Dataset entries
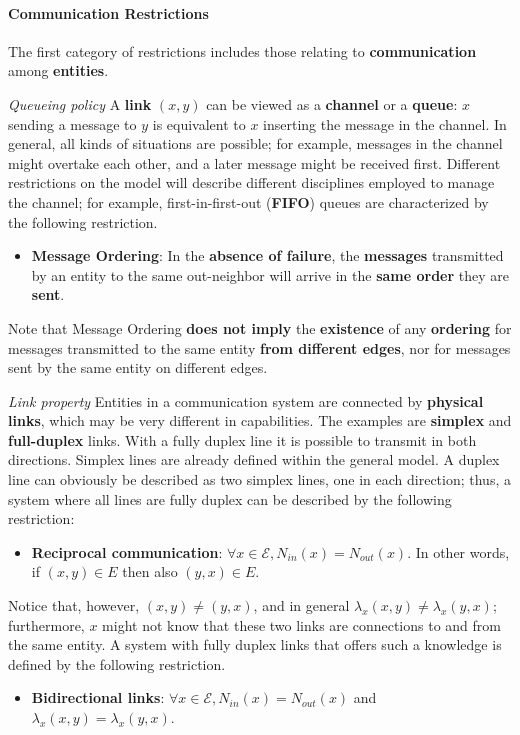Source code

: \paragraph{Communication Restrictions} 
The first category of restrictions includes those relating to \textbf{communication} among \textbf{entities}.

\textit{Queueing policy} A \textbf{link} $(x, y)$ can be viewed as a \textbf{channel} or a \textbf{queue}: $x$ sending a message to $y$ is equivalent to $x$ inserting the message in the channel. In general, all kinds of situations are possible; for example, messages in the channel might overtake each other, and a later message might be received first. Different restrictions on the model will describe different disciplines employed to manage the channel; for example, first-in-first-out (\textbf{FIFO}) queues are characterized by the following restriction.

\begin{itemize}
    \item \textbf{Message Ordering}: In the \textbf{absence of failure}, the \textbf{messages} transmitted by an entity to the same out-neighbor will arrive in the \textbf{same order} they are \textbf{sent}.
\end{itemize}

Note that Message Ordering \textbf{does not imply} the \textbf{existence} of any \textbf{ordering} for messages transmitted to the same entity \textbf{from different edges}, nor for messages sent by the same entity on different edges.

\textit{Link property} Entities in a communication system are connected by \textbf{physical links}, which may be very different in capabilities. The examples are \textbf{simplex} and \textbf{full-duplex} links. With a fully duplex line it is possible to transmit in both directions. Simplex lines are already defined within the general model. A duplex line can obviously be described as two simplex lines, one in each direction; thus, a system where all lines are fully duplex can be described by the following restriction:

\begin{itemize}
    \item \textbf{Reciprocal communication}: $\forall x \in \mathcal{E}, N_{in}(x) = N_{out}(x)$. In other words, if $(x, y) \in E$ then also $(y, x) \in E$.
\end{itemize}

Notice that, however, $(x, y) \neq (y, x)$, and in general $\lambda_x(x, y) \neq \lambda_x(y, x)$; furthermore, $x$ might not know that these two links are connections to and from the same entity. A system with fully duplex links that offers such a knowledge is defined by the following restriction.
\begin{itemize}
    \item \textbf{Bidirectional links}: $\forall x \in \mathcal{E}, N_{in}(x) = N_{out}(x)$ and $\lambda_x(x, y) = \lambda_x(y, x)$.
\end{itemize}

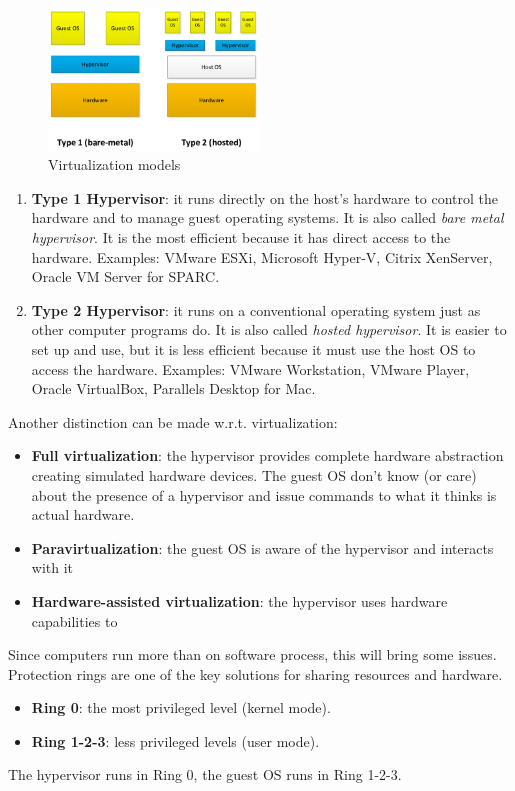 \begin{figure}[H]
    \centering
    \includegraphics[width=0.5\textwidth]{assets/fig29.png}
    \caption{Virtualization models}
\end{figure}

\begin{enumerate}
    \item \textbf{Type 1 Hypervisor}: it runs directly on the host's hardware to control the hardware and to manage guest operating systems. It is also called \textit{bare metal hypervisor}. It is the most efficient because it has direct access to the hardware. Examples: VMware ESXi, Microsoft Hyper-V, Citrix XenServer, Oracle VM Server for SPARC.
    \item \textbf{Type 2 Hypervisor}: it runs on a conventional operating system just as other computer programs do. It is also called \textit{hosted hypervisor}. It is easier to set up and use, but it is less efficient because it must use the host OS to access the hardware. Examples: VMware Workstation, VMware Player, Oracle VirtualBox, Parallels Desktop for Mac.
\end{enumerate}

Another distinction can be made w.r.t. virtualization:
\begin{itemize}
    \item \textbf{Full virtualization}: the hypervisor provides complete hardware abstraction creating
    simulated hardware devices. The guest OS don’t know (or care) about the presence
    of a hypervisor and issue commands to what it thinks is actual hardware.
    \item \textbf{Paravirtualization}: the guest OS is aware of the hypervisor and interacts with it
    \item \textbf{Hardware-assisted virtualization}: the hypervisor uses hardware capabilities to
\end{itemize}

\begin{warningblock}
    Since computers run more than on software process, this will bring some issues. Protection rings are one of the key solutions for sharing resources and hardware.
    \begin{itemize}
        \item \textbf{Ring 0}: the most privileged level (kernel mode).
        \item \textbf{Ring 1-2-3}: less privileged levels (user mode).
    \end{itemize}
    The hypervisor runs in Ring 0, the guest OS runs in Ring 1-2-3.
\end{warningblock}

-- What is being asked --
What is the number of lines above that contain the string "Ordering"? Answer with the number alone.

-- Result --
2